Müş bebeği yolun ortasında bırakıp kaçıp saklanıyor Yıldız Kenter.
‘Arzu Tramvayı‘nda buluyorum kendimi. Stanley de harikalar yaratıyor Müşfik Usta. Ama tanışmamız daha önceye dayanıyor. Radyo günlerine. ‘Uğurlugil Ailesi’ne. Sonrasında “İnsan Denen Garip Hayvan” da ilk izleyişim. ‘Van Gogh’, ‘Bodrumdaki Pencere’, ille ‘Vanya Dayı’da yaşar kıldığı Astrov karakteri anılarıma sızmış. Hiç eskitememişim Astrov’u içimde.

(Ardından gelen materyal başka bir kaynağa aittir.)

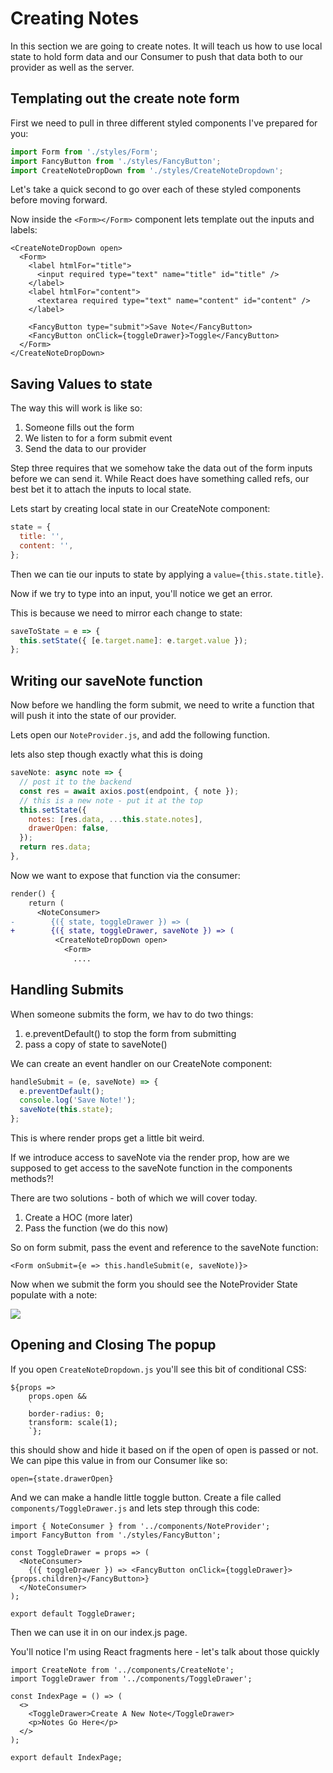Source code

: # Creating Notes

In this section we are going to create notes. It will teach us how to use local state to hold form data and our Consumer to push that data both to our provider as well as the server.

## Templating out the create note form

First we need to pull in three different styled components I've prepared for you:

```js
import Form from './styles/Form';
import FancyButton from './styles/FancyButton';
import CreateNoteDropDown from './styles/CreateNoteDropdown';
```

Let's take a quick second to go over each of these styled components before moving forward.

Now inside the `<Form></Form>` component lets template out the inputs and labels:

```JSX
<CreateNoteDropDown open>
  <Form>
    <label htmlFor="title">
      <input required type="text" name="title" id="title" />
    </label>
    <label htmlFor="content">
      <textarea required type="text" name="content" id="content" />
    </label>

    <FancyButton type="submit">Save Note</FancyButton>
    <FancyButton onClick={toggleDrawer}>Toggle</FancyButton>
  </Form>
</CreateNoteDropDown>
```

## Saving Values to state

The way this will work is like so:

1. Someone fills out the form
2. We listen to for a form submit event
3. Send the data to our provider

Step three requires that we somehow take the data out of the form inputs before we can send it. While React does have something called refs, our best bet it to attach the inputs to local state.

Lets start by creating local state in our CreateNote component:

```js
state = {
  title: '',
  content: '',
};
```

Then we can tie our inputs to state by applying a `value={this.state.title}`.

Now if we try to type into an input, you'll notice we get an error.

This is because we need to mirror each change to state:

```js
saveToState = e => {
  this.setState({ [e.target.name]: e.target.value });
};
```

## Writing our saveNote function

Now before we handling the form submit, we need to write a function that will push it into the state of our provider.


Lets open our `NoteProvider.js`, and add the following function.

lets also step though exactly what this is doing

```js
saveNote: async note => {
  // post it to the backend
  const res = await axios.post(endpoint, { note });
  // this is a new note - put it at the top
  this.setState({
    notes: [res.data, ...this.state.notes],
    drawerOpen: false,
  });
  return res.data;
},
```

Now we want to expose that function via the consumer:

```diff
render() {
    return (
      <NoteConsumer>
-        {({ state, toggleDrawer }) => (
+        {({ state, toggleDrawer, saveNote }) => (
          <CreateNoteDropDown open>
            <Form>
              ....
```

## Handling Submits

When someone submits the form, we hav to do two things:

1. e.preventDefault() to stop the form from submitting
2. pass a copy of state to saveNote()

We can create an event handler on our CreateNote component:

```js
handleSubmit = (e, saveNote) => {
  e.preventDefault();
  console.log('Save Note!');
  saveNote(this.state);
};
```

This is where render props get a little bit weird.

If we introduce access to saveNote via the render prop, how are we supposed to get access to the saveNote function in the components methods?!

There are two solutions - both of which we will cover today.

1. Create a HOC (more later)
2. Pass the function (we do this now)

So on form submit, pass the event and reference to the saveNote function:

```JSX
<Form onSubmit={e => this.handleSubmit(e, saveNote)}>
```

Now when we submit the form you should see the NoteProvider State populate with a note:

![](http://wes.io/ce1d475c45f1/content)


## Opening and Closing The popup

If you open `CreateNoteDropdown.js` you'll see this bit of conditional CSS:

```JSX
${props =>
    props.open &&
    `
    border-radius: 0;
    transform: scale(1);
    `};
```

this should show and hide it based on if the open of open is passed or not. We can pipe this value in from our Consumer like so:

```JSX
open={state.drawerOpen}
```

And we can make a handle little toggle button. Create a file called `components/ToggleDrawer.js` and lets step through this code:


```JSX
import { NoteConsumer } from '../components/NoteProvider';
import FancyButton from './styles/FancyButton';

const ToggleDrawer = props => (
  <NoteConsumer>
    {({ toggleDrawer }) => <FancyButton onClick={toggleDrawer}>{props.children}</FancyButton>}
  </NoteConsumer>
);

export default ToggleDrawer;
```

Then we can use it in on our index.js page.

You'll notice I'm using React fragments here - let's talk about those quickly


```JSX
import CreateNote from '../components/CreateNote';
import ToggleDrawer from '../components/ToggleDrawer';

const IndexPage = () => (
  <>
    <ToggleDrawer>Create A New Note</ToggleDrawer>
    <p>Notes Go Here</p>
  </>
);

export default IndexPage;
```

1959’da Muhsin Ertuğrul’un ardından Devlet Tiyatrosundan istifa edip İstanbul’a yepyeni bir maceraya adım atış. Site Tiyatrosu, derken isim babalığını Lütfü Akad’ın yaptığı Kenter Tiyatrosu. Nefesle, terle inşa edilen o güzelim bina. Arada sinema filmleri. “Murtaza”, “Bozuk Düzen”, ‘Sevmek Zamanı’ ile doruklarda bir oyunculuk performansı… Elleriniz hep tertemizdi Müşfik Bey. Ödün vermeyen o soylu duruşunuzla hep tertemiz kalabildiniz. Nice sıkıntılar, acılar çekseniz de hiç eğilmediniz.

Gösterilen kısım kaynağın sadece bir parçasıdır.